The first thing most people think of on hearing the name of my destination is the infamous West London prison.  Its name though, was taken from the area of open space which its walls overlook.  Wormwood Scrubs covers some 67 hectares, more than half of which is comprised of rough grassland, scrub and woodland, managed with wildlife in mind.  I had never visited before and on a cold but sunny January afternoon was somewhat surprise to find a place of peace and – I would go as far to say – tranquillity, unexpected so close to the very heart of the city.  The tit flocks among the trees, the trilling of robin from the scrub and whirring of wren among the sprawling brambles were well received, but not unexpected.  The stonechat and meadow pipit were more of a surprise in the middle of the city.  The place was full of many kinds of birdlife, including a couple ring-necked parakeets.

Ring-necked Parakeet (Psittacula krameri).  Ross Gardner 2016.

Ring-necked Parakeet (Psittacula krameri). Ross Gardner 2016.

It was these last that provided the ulterior motive for my visit.  Having become established from escapes and releases in the 1960s their wild British breeding population has grown to more than 8000 pairs, mostly centred around London and the Home Counties.  The total population is perhaps as many as 30,000.  They have established sizeable winter roosts at various locations in the South-east, including, by all accounts Wormwood Scrubs.  I did have some doubts though.  I hadn’t found reference to the roost here within the last three years and the general paucity of the birds at large today did make me wonder (with a lack of much in the way of knowledge of parakeet roosting behaviour!) if the roost had moved to another location, nearby but unbeknown to me.

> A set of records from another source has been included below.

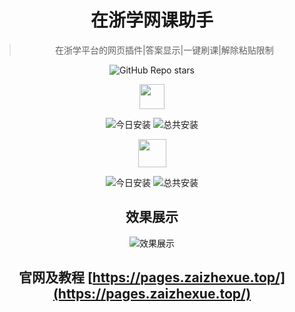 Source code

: <div align="center">

# 在浙学网课助手

> 在浙学平台的网页插件|答案显示|一键刷课|解除粘贴限制

![GitHub Repo stars](https://img.shields.io/github/stars/Miaozeqiu/ZjoocEasy)

<a href='https://greasyfork.org/zh-CN/scripts/520141-%E5%9C%A8%E6%B5%99%E5%AD%A6%E7%BD%91%E8%AF%BE%E5%8A%A9%E6%89%8B-%E5%8E%9F%E5%9C%A8%E6%B5%99%E5%AD%A6%E9%A2%98%E5%BA%93%E6%90%9C%E7%B4%A2'><img src="https://greasyfork.org/vite/assets/blacklogo96-CxYTSM_T.png" width="40" height="40" /></a> 

![今日安装](https://img.shields.io/badge/dynamic/json?style=flat-square&color=orange&label=%E4%BB%8A%E6%97%A5%E5%AE%89%E8%A3%85&query=$.daily_installs&url=https://greasyfork.org/scripts/520141.json) 
![总共安装](https://img.shields.io/badge/dynamic/json?style=flat-square&color=red&label=%E6%80%BB%E5%85%B1%E5%AE%89%E8%A3%85&query=$.total_installs&url=https://greasyfork.org/scripts/520141.json) 

<a href='https://scriptcat.org/zh-CN/script-show-page/2522'><img src="https://scriptcat.org/assets/logo.png" width="45" height="45" /></a>  

![今日安装](https://img.shields.io/badge/dynamic/xml?style=flat-square&color=orange&label=%E4%BB%8A%E6%97%A5%E5%AE%89%E8%A3%85&url=https%3A%2F%2Fscriptcat.org%2Fzh-CN%2Fscript-show-page%2F2522&query=/html/body/div[1]/main/div/div[2]/div/div[3]/div/div[1]/div/span[2]) 
![总共安装](https://img.shields.io/badge/dynamic/xml?style=flat-square&color=red&label=%E6%80%BB%E5%85%B1%E5%AE%89%E8%A3%85&url=https%3A%2F%2Fscriptcat.org%2Fzh-CN%2Fscript-show-page%2F2522&query=%2Fhtml%2Fbody%2Fdiv%2Fmain%2Fdiv%2Fdiv%5B2%5D%2Fdiv%2Fdiv%5B3%5D%2Fdiv%2Fdiv%5B2%5D%2Fdiv%2Fspan%5B2%5D) 

</div>
<div align="center">
  
## 效果展示 
  
![效果展示](https://zzx.xnj.yanhuoyun.cn/效果图.png)
</div>
<div align="center">

## 官网及教程 [https://pages.zaizhexue.top/](https://pages.zaizhexue.top/)

</div> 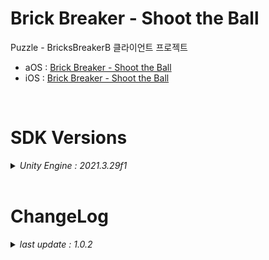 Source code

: # Brick Breaker - Shoot the Ball

Puzzle - BricksBreakerB 클라이언트 프로젝트

+ aOS : [Brick Breaker - Shoot the Ball](https://play.google.com/store/apps/details?id=com.ninetap.brickbreaker&hl=en&gl=US)
+ iOS : [Brick Breaker - Shoot the Ball](https://apps.apple.com/app/id6449016807)

<br>

# SDK Versions
<details>
<summary markdown="span"><em>Unity Engine : 2021.3.29f1</em></summary>
<br>

---
+ UnityPackage Version
   - External Dependency Manager : 1.2.176
   - AppsFlyer : 6.10.30
   - Firebase : 11.0.0
   - Facebook : 16.0.1
   - IronSource : 7.3.1.1
   - In App Purchasing : 4.9.3

</details>

<br>

# ChangeLog

<details>
<summary markdown="span"><em>last update : 1.0.2</em></summary>
<br>

---
+ 1.0.2
   - iOS LZ4 해제

---
+ 1.0.1
   - 레벨 업데이트 (190)

---
+ 1.0.0
   - 출시 버전 배포

---
+ 0.0.15
   - Prototype 배포

---
+ 0.0.1
   - Kick Off

</details>
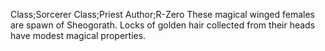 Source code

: Class;Sorcerer Class;Priest Author;R-Zero
These magical winged females are spawn of Sheogorath. Locks of golden hair collected from their heads have modest magical properties. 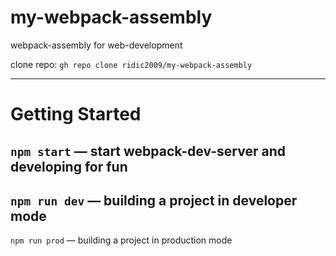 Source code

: # my-webpack-assembly
webpack-assembly for web-development

clone repo: `gh repo clone ridic2009/my-webpack-assembly`

---

# Getting Started

`npm start` — start webpack-dev-server and developing for fun
---
`npm run dev` — building a project in developer mode
---
`npm run prod` — building a project in production mode
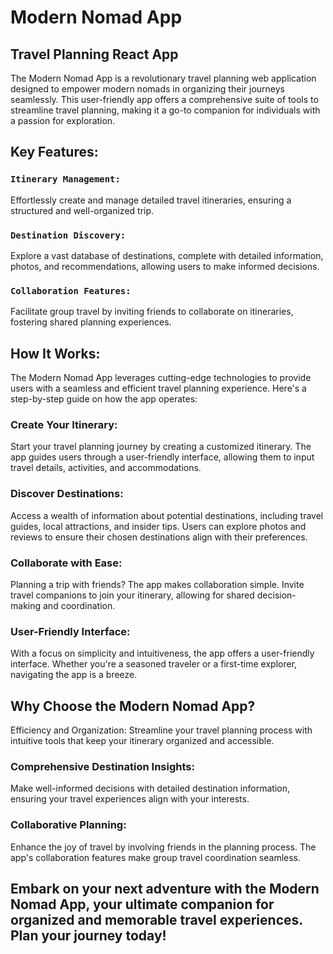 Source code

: # Modern Nomad App
## Travel Planning React App

The Modern Nomad App is a revolutionary travel planning web application designed to empower modern nomads in organizing their journeys seamlessly. This user-friendly app offers a comprehensive suite of tools to streamline travel planning, making it a go-to companion for individuals with a passion for exploration.

## Key Features:

### `Itinerary Management:`
Effortlessly create and manage detailed travel itineraries, ensuring a structured and well-organized trip.

### `Destination Discovery:`
Explore a vast database of destinations, complete with detailed information, photos, and recommendations, allowing users to make informed decisions.

### `Collaboration Features:`
Facilitate group travel by inviting friends to collaborate on itineraries, fostering shared planning experiences.

## How It Works:
The Modern Nomad App leverages cutting-edge technologies to provide users with a seamless and efficient travel planning experience. Here's a step-by-step guide on how the app operates:

### Create Your Itinerary:
Start your travel planning journey by creating a customized itinerary. The app guides users through a user-friendly interface, allowing them to input travel details, activities, and accommodations.

### Discover Destinations:
Access a wealth of information about potential destinations, including travel guides, local attractions, and insider tips. Users can explore photos and reviews to ensure their chosen destinations align with their preferences.

### Collaborate with Ease:
Planning a trip with friends? The app makes collaboration simple. Invite travel companions to join your itinerary, allowing for shared decision-making and coordination.

### User-Friendly Interface:
With a focus on simplicity and intuitiveness, the app offers a user-friendly interface. Whether you're a seasoned traveler or a first-time explorer, navigating the app is a breeze.

## Why Choose the Modern Nomad App?
Efficiency and Organization:
Streamline your travel planning process with intuitive tools that keep your itinerary organized and accessible.

### Comprehensive Destination Insights:
Make well-informed decisions with detailed destination information, ensuring your travel experiences align with your interests.

### Collaborative Planning:
Enhance the joy of travel by involving friends in the planning process. The app's collaboration features make group travel coordination seamless.

## Embark on your next adventure with the Modern Nomad App, your ultimate companion for organized and memorable travel experiences. Plan your journey today!
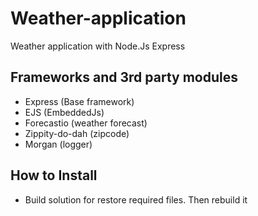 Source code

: # Weather-application
Weather application with Node.Js Express

## Frameworks and 3rd party modules

- Express (Base framework)
- EJS (EmbeddedJs)
- Forecastio (weather forecast)
- Zippity-do-dah (zipcode)
- Morgan (logger)

## How to Install

- Build solution for restore required files. Then rebuild it
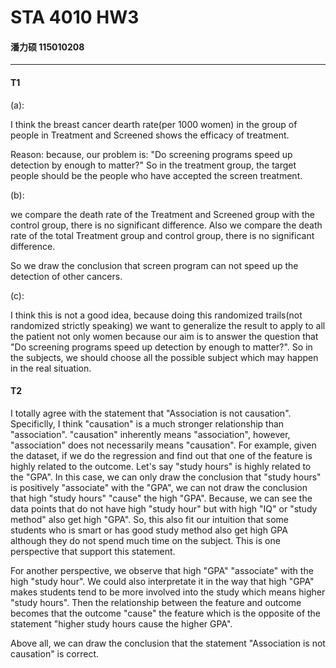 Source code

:# STA 4010 HW3

#### 潘力硕 115010208

---

#### T1

(a):

I think the breast cancer dearth rate(per 1000 women) in the group of people in Treatment and Screened  shows the efficacy of treatment.

Reason: because, our problem is: "Do screening programs speed up detection by enough to matter?" So in the treatment group, the target people should be the people who have accepted the screen treatment.

(b):

we compare the death rate of the Treatment and Screened group with the control group, there is no significant difference. Also we compare the death rate of the total Treatment group and control group, there is no significant difference.

So we draw the conclusion that screen program can not speed up the detection of other cancers.

(c):

I think this is not a good idea, because doing this randomized trails(not randomized strictly speaking) we want to generalize the result to apply to all the patient not only women because our aim is to answer the question that "Do screening programs speed up detection by enough to matter?". So in the subjects, we should choose all the possible subject which may happen in the real situation.

#### T2

I totally agree with the statement that "Association is not causation". Specificlly, I think "causation" is a much stronger relationship than "association". "causation" inherently means "association", however, "association" does not necessarily means "causation". For example, given the dataset, if we do the regression and find out that one of the feature is highly related to the outcome. Let's say "study hours" is highly related to the "GPA". In this case, we can only draw the conclusion that "study hours" is positively "associate" with the "GPA", we can not draw the conclusion that high "study hours" "cause" the high "GPA". Because, we can see the data points that do not have high "study hour" but with high "IQ" or "study method" also get high "GPA". So, this also fit our intuition that some students who is smart or has good study method also get high GPA although they do not spend much time on the subject. This is one perspective that support this statement. 

For another perspective, we observe that high "GPA" "associate" with the high "study hour". We could also interpretate it in the way that high "GPA" makes students tend to be more involved into the study which means higher "study hours". Then the relationship between the feature and outcome becomes that the outcome "cause" the feature which is the opposite of the statement "higher study hours cause the higher GPA".

Above all, we can draw the conclusion that the statement "Association is not causation" is correct.

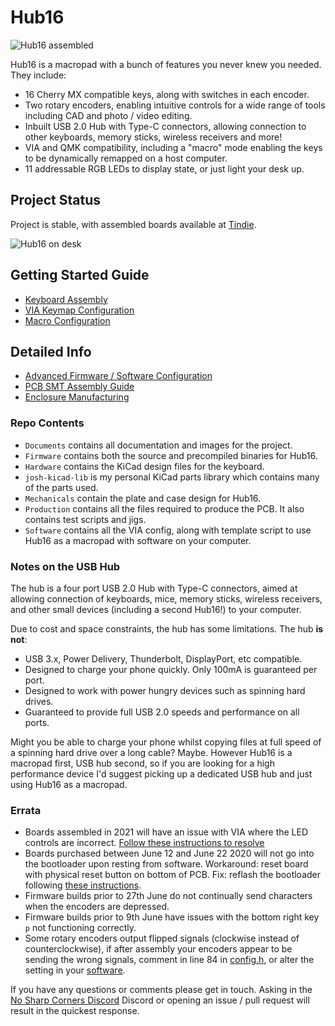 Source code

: # Hub16

![Hub16 assembled](Documents/imgs/new-header.JPG)

Hub16 is a macropad with a bunch of features you never knew you needed. They include:

- 16 Cherry MX compatible keys, along with switches in each encoder.
- Two rotary encoders, enabling intuitive controls for a wide range of tools including CAD and photo / video editing.
- Inbuilt USB 2.0 Hub with Type-C connectors, allowing connection to other keyboards, memory sticks, wireless receivers and more!
- VIA and QMK compatibility, including a "macro" mode enabling the keys to be dynamically remapped on a host computer.
- 11 addressable RGB LEDs to display state, or just light your desk up.

## Project Status

Project is stable, with assembled boards available at [Tindie](https://www.tindie.com/products/joshajohnson/hub16-programmable-macro-keyboard/).

![Hub16 on desk](Documents/imgs/all-the-cables.JPG)

## Getting Started Guide

- [Keyboard Assembly](Documents/keyboard-assembly.md)
- [VIA Keymap Configuration](Documents/via.md)
- [Macro Configuration](Documents/macro.md)

## Detailed Info

- [Advanced Firmware / Software Configuration](Documents/advanced-config.md)
- [PCB SMT Assembly Guide](Documents/pcba.md)
- [Enclosure Manufacturing](Documents/enclosure.md)

### Repo Contents

- `Documents` contains all documentation and images for the project.
- `Firmware` contains both the source and precompiled binaries for Hub16.
- `Hardware` contains the KiCad design files for the keyboard.
- `josh-kicad-lib` is my personal KiCad parts library which contains many of the parts used.
- `Mechanicals` contain the plate and case design for Hub16.
- `Production` contains all the files required to produce the PCB. It also contains test scripts and jigs.
- `Software` contains all the VIA config, along with template script to use Hub16 as a macropad with software on your computer.

### Notes on the USB Hub

The hub is a four port USB 2.0 Hub with Type-C connectors, aimed at allowing connection of keyboards, mice, memory sticks, wireless receivers, and other small devices (including a second Hub16!)  to your computer.

Due to cost and space constraints, the hub has some limitations. The hub **is not**:

- USB 3.x, Power Delivery, Thunderbolt, DisplayPort, etc compatible.
- Designed to charge your phone quickly. Only 100mA is guaranteed per port.
- Designed to work with power hungry devices such as spinning hard drives.
- Guaranteed to provide full USB 2.0 speeds and performance on all ports.

Might you be able to charge your phone whilst copying files at full speed of a spinning hard drive over a long cable? Maybe. However Hub16 is a macropad first, USB hub second, so if you are looking for a high performance device I'd suggest picking up a dedicated USB hub and just using Hub16 as a macropad.

### Errata

- Boards assembled in 2021 will have an issue with VIA where the LED controls are incorrect. [Follow these instructions to resolve](Documents/via.md#install-via)
- Boards purchased between June 12 and June 22 2020 will not go into the bootloader upon resting from software. Workaround: reset board with physical reset button on bottom of PCB. Fix: reflash the bootloader following [these instructions](Documents/advanced-config.md#Bootloader-Flashing).
- Firmware builds prior to 27th June do not continually send characters when the encoders are depressed.
- Firmware builds prior to 9th June have issues with the bottom right key `p` not functioning correctly.
- Some rotary encoders output flipped signals (clockwise instead of counterclockwise), if after assembly your encoders appear to be sending the wrong signals, comment in line 84 in [config.h](Firmware/hub16/config.h), or alter the setting in your [software](Software).

If you have any questions or comments please get in touch. Asking in the [No Sharp Corners Discord](nosharpcorners.com) Discord or opening an issue / pull request will result in the quickest response.

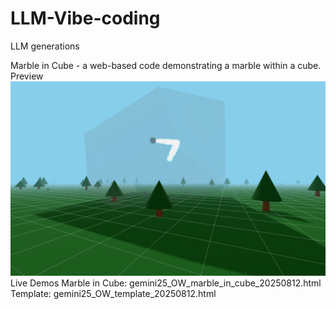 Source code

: # LLM-Vibe-coding
LLM generations


Marble in Cube - a web-based code demonstrating a marble within a cube.
Preview
![alt text](gemini25_OW_marble_in_cube_20250812.png)
Live Demos
Marble in Cube: gemini25_OW_marble_in_cube_20250812.html
Template: gemini25_OW_template_20250812.html
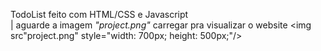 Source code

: TodoList feito com HTML/CSS e Javascript<br>
| aguarde a imagem <i>"project.png"</i> carregar pra visualizar o website
<img src"project.png" style="width: 700px; height: 500px;"/>
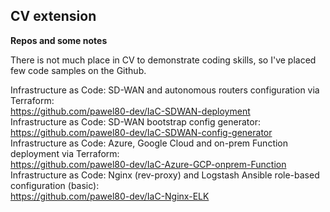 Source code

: ## CV extension


**Repos and some notes**

There is not much place in CV to demonstrate coding skills, so I've placed few code samples on the Github.  

Infrastructure as Code: SD-WAN and autonomous routers configuration via Terraform:  
https://github.com/pawel80-dev/IaC-SDWAN-deployment  
Infrastructure as Code: SD-WAN bootstrap config generator:  
https://github.com/pawel80-dev/IaC-SDWAN-config-generator  
Infrastructure as Code: Azure, Google Cloud and on-prem Function deployment via Terraform:  
https://github.com/pawel80-dev/IaC-Azure-GCP-onprem-Function  
Infrastructure as Code: Nginx (rev-proxy) and Logstash Ansible role-based configuration (basic):  
https://github.com/pawel80-dev/IaC-Nginx-ELK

They had me guessing right to the last.  Not until 16:30 and with the sun just below the horizon did they begin to gather in number, at first with groups of 50 or so, speeding in low across the ground, along the belt of woodland that edges the park, so that within a few moments there were 200 or so sat squawking next to the path in the crowns of some decidedly nondescript trees.  They soon started arriving in number, a 100 at a go, three or four, or even more times a minute.  Sometimes they swept in along the woodland edge, other times careering across the open playing field, silhouetted in the afterglow of the sunset.  It is difficult to say just how many eventually came to roost, but there must have easily been at least 3000.  The racket was tremendous.

Pandemonium indeed.

The gathering roost.  Ross Gardner 2016.

The gathering roost. Ross Gardner 2016.